*** Opening MATERIAL PROVIDED ***

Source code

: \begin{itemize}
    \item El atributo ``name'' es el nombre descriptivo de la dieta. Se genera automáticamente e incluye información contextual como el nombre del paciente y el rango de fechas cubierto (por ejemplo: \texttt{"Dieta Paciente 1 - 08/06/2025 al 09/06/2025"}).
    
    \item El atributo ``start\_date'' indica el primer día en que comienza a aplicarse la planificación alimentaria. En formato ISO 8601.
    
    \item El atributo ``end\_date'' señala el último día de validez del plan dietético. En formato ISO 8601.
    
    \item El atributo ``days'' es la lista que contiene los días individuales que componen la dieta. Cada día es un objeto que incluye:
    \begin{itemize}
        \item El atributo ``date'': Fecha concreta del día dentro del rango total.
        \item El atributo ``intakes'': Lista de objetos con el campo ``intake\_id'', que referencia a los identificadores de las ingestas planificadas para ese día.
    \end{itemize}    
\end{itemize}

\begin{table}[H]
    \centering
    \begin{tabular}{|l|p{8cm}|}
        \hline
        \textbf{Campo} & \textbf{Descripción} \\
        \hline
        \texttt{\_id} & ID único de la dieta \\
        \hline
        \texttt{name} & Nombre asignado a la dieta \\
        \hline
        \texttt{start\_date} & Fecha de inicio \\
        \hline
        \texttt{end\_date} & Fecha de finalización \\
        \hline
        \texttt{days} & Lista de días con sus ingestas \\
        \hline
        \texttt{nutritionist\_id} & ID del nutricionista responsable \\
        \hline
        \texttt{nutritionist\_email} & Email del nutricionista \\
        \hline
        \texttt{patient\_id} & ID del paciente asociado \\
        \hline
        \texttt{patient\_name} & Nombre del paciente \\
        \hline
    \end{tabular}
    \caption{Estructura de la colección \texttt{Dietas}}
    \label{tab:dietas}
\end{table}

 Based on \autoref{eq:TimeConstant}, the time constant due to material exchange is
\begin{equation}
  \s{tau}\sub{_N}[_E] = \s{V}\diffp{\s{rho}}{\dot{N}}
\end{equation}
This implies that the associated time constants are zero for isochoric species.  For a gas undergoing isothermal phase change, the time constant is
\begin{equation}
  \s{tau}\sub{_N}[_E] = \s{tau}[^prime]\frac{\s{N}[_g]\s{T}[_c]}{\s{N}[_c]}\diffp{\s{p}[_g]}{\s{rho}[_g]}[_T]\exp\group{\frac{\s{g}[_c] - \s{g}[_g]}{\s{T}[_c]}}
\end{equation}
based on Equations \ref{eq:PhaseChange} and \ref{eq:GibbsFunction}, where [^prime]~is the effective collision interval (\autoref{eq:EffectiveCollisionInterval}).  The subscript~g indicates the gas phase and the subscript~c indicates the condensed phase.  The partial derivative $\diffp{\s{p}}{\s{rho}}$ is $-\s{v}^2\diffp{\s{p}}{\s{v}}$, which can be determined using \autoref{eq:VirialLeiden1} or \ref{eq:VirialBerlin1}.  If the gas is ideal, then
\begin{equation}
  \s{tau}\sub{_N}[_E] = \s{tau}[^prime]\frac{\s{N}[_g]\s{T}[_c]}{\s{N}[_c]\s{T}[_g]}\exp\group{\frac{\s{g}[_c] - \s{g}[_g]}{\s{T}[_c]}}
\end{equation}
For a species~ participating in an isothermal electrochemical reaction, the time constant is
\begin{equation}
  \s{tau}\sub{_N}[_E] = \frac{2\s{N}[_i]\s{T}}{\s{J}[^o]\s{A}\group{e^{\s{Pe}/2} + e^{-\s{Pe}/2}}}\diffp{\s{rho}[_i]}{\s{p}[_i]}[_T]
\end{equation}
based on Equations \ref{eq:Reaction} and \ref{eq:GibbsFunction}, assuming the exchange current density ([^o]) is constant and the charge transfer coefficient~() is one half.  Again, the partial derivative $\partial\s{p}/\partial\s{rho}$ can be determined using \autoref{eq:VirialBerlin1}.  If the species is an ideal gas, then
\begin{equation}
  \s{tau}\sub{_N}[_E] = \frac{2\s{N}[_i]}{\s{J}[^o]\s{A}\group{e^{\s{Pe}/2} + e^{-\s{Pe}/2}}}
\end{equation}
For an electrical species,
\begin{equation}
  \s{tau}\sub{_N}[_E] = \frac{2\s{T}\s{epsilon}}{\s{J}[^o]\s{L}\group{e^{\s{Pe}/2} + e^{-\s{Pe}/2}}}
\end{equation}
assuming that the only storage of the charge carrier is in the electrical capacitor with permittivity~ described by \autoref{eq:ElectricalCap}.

*** Closing MATERIAL PROVIDED ***

§ **ABOUT THIS TASK**: Scan the material above line by line for "rango". State how many lines have it, and nothing more.

§ **FINISHED TASK**: 2